Tuesday. I travel back to London and then to Liverpool. 53 hours away from home, 20 hours travelling and three hours in the European Parliament.


When I get home I receive an email telling me that everyone was very impressed with my determination to get to Brussels. And that everything has repercussions. That it will make a difference.
It’s good to be part of change.




You can see this blog post as a short film (three minutes) here:


“What we love, we must protect.” from Sarah Horton on Vimeo.

Watchful waiting

 



It’s four in the morning. I should be asleep. But two words tumble out of the darkness and play just out of my grasp. Watchful. And waiting. Watchful waiting. I didn’t know that expression before and now, in that way it happens, I just saw it twice in the same day.


I was at the clinic in hospital last week. I saw my breast surgeon for a check up. She went off clutching her copy of Being Sarah, and beamed at me telling me how proud of me she is. Big sigh. I do like her so much, but I would like my life not to contain sitting in cancer clinic waiting rooms. To not contain a medical file on me that is about four inches thick.

To not contain any of the admin of being a breast cancer patient. But it does, so I have to live with that.


At the end of our consultation I am given the usual yellow form. Alison, my surgeon, gives me one of these every time and she ticks some boxes and writes when my next appointment will be. I then hand it over to the reception staff, or if they have gone home – which they usually have as I’ve spent so long with Alison – I put it in the special red box in the waiting room. All the times I have done this in the last four years, and not once did I ever read the tick boxes. Alison has ticked the one that says, ‘Watchful waiting’. And I never thought of myself like that. That we are watching and waiting for something, or for nothing. As in breast cancer symptoms. 


When I get home I have an email giving me a link to the work of Sandra Steingraber, a ecologist and campaigner for cancer prevention. Her current book is called Living Downstream. These are the opening words:


Once there was a village overlooking a beautiful river. The people who lived there were very kind. These residents, according to the parable, began noticing increasing numbers of drowning people caught in the river’s swift current. And so they went to work devising ever more elaborate technologies to resuscitate them. So preoccupied were these heroic villagers with rescue and treatment that they never thought to look upstream to see why the victims were falling in. Living Downstream is a walk up that river. The river of human cancer.’


This is brilliant parable, an intriguing and clear way of expressing the way we view cancer now. We help cancer patients, but we don’t look at the causes. I continue reading. On the first page of the introduction, she explains that she had bladder cancer thirty years ago, but she is still regularly check for the disease returning. She describes receiving a telephone call from her medical team. Her last test results are abnormal. She has to give another test.
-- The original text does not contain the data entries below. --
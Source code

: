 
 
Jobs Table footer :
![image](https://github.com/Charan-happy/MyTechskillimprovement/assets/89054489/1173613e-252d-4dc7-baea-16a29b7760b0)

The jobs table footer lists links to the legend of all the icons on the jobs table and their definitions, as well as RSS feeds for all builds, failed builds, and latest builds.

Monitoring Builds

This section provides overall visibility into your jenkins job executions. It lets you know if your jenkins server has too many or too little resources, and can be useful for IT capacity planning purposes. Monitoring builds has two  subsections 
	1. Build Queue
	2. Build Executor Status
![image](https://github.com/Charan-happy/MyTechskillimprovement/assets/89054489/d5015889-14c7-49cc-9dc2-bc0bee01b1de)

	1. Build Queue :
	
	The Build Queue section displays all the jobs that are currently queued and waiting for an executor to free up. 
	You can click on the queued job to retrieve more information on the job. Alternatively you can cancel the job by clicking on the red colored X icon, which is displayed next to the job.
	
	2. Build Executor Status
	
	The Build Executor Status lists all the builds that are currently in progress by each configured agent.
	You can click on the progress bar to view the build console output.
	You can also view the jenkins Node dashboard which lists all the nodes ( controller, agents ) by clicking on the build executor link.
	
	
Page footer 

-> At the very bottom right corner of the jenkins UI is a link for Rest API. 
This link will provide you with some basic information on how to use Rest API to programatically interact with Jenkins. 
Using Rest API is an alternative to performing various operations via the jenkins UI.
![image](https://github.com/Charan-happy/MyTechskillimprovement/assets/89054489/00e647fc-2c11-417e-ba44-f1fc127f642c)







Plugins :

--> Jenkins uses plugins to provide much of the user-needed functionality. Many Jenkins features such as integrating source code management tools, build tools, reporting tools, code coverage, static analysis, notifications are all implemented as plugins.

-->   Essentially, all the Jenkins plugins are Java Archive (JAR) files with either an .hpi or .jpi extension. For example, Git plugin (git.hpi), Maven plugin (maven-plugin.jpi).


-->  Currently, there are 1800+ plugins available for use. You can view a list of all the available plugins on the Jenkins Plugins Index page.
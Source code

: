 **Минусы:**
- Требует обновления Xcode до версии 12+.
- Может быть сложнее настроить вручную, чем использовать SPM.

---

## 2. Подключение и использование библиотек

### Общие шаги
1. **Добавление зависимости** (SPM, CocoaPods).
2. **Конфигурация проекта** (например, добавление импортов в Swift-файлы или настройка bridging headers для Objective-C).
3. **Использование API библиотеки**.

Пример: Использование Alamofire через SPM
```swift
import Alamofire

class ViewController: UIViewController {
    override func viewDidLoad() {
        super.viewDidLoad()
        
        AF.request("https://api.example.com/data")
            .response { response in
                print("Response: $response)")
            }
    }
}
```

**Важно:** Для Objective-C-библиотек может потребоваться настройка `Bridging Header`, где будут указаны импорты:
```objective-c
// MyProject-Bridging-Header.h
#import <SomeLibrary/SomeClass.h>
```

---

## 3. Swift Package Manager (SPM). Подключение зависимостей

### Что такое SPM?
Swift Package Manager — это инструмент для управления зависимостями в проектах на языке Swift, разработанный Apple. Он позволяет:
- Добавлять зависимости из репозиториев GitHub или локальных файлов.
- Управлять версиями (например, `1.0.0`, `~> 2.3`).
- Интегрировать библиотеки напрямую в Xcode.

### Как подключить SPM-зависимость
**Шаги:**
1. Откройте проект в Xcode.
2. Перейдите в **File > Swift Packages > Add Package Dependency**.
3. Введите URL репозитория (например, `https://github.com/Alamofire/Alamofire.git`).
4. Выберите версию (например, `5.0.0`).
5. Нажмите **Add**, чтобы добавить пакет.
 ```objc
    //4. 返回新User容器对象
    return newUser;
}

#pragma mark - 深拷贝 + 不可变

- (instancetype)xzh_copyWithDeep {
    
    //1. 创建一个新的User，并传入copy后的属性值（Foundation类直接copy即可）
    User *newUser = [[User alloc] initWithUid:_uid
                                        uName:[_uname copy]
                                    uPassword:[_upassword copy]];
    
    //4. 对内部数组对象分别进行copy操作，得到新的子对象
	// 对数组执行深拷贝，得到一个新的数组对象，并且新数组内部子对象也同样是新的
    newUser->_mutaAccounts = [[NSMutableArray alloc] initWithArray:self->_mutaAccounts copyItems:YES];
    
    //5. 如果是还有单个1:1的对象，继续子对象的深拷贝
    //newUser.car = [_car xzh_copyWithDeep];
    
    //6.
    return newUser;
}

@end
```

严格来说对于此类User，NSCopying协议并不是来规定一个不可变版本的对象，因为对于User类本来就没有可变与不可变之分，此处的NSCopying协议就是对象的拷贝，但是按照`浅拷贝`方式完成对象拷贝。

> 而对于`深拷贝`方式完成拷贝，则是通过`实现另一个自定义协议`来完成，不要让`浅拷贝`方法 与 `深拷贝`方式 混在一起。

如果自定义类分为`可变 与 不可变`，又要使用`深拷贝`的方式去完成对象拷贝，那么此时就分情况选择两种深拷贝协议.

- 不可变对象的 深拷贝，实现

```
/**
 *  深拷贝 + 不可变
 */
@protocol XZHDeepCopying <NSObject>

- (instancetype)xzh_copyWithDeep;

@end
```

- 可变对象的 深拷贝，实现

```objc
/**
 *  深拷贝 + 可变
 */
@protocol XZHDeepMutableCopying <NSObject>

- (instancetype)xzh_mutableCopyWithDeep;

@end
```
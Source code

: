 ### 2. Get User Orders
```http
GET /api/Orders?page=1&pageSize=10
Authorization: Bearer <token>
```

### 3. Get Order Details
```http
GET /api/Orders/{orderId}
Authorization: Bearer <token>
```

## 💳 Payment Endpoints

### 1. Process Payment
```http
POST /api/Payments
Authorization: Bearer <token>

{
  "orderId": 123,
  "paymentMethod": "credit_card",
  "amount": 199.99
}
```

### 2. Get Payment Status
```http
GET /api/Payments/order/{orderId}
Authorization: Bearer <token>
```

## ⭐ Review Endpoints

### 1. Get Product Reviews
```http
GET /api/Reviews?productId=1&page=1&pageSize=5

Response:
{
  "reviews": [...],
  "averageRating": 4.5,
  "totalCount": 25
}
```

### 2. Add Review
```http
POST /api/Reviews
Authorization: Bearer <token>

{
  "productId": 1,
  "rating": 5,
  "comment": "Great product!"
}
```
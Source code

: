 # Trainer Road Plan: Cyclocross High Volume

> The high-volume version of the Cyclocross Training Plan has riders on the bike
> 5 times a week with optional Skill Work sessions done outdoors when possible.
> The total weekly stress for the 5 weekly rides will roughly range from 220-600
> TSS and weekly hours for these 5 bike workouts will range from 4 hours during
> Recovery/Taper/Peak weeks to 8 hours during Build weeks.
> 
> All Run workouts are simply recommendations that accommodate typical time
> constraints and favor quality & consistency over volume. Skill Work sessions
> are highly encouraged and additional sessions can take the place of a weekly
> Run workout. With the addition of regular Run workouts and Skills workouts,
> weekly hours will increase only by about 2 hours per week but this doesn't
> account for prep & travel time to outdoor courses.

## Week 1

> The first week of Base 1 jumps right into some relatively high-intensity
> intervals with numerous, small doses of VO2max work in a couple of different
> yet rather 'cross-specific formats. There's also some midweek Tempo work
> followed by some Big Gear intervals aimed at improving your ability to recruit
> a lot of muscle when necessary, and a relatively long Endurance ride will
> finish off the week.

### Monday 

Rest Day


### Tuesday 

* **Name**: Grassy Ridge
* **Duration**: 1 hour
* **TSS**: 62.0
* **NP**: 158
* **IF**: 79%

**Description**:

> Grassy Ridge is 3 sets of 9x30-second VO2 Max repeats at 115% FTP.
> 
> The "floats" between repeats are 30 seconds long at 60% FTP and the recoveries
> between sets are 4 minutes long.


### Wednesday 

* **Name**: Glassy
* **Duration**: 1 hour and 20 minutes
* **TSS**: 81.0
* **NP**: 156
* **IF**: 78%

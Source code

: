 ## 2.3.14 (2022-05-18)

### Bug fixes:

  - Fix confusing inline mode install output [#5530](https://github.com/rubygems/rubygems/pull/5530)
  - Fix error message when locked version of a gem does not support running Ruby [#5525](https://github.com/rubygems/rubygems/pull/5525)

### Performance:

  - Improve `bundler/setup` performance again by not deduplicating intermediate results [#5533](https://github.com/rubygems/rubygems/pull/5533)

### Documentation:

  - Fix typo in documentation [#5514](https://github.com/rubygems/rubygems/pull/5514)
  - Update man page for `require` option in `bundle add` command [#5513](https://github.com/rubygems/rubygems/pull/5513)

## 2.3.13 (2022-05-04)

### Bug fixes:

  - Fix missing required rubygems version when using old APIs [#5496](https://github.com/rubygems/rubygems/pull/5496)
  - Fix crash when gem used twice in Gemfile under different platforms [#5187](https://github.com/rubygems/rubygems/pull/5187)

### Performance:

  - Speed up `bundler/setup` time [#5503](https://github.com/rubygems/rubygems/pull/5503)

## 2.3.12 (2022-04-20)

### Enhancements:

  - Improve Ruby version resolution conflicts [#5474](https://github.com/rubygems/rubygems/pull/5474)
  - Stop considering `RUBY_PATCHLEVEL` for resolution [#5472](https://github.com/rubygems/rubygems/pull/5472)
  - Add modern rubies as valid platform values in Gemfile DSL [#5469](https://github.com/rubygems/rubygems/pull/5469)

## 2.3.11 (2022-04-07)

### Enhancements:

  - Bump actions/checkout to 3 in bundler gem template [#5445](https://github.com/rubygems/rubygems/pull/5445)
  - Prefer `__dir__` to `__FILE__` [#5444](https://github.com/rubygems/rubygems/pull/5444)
After putting the phone down, she describes sitting in her home, her children’s crayons on the floor, the tomatoes are still on the stove, but the world has changed now. She gives another test, and then:


‘I began living within that period of time known as watchful waiting. This is a familiar place to me. Watch means screening test, imaging, blood work, self-advocacy, second opinions, and hours logged in hospital parking garages. Wait means you go back to your half-finished essay, to the tomatoes on the stove. You lay plans and carry on within the confines of ambiguity. You meet deadlines and make grocery lists. And sometimes you jump when the phone rings on a sunny afternoon. Bladder cancer recurs in 50-70 percent of patients. There are evidence-based reasons for feeling jumpy.’


Sandra Steingraber has perfectly described what this feels like. Watchful waiting.


And so what does that mean for me? I return back into my life. I go running. I knit. I plant bulbs in pots. Paperwhites and hyacinths. I plant garlic and onions, to harvest next year. I make quince jelly. I return to my screen printing, finish the latest images that I have been working on. And I am me. Watchfully waiting.


So in the night the words steal into my brain and wake me at four when I should be sleeping.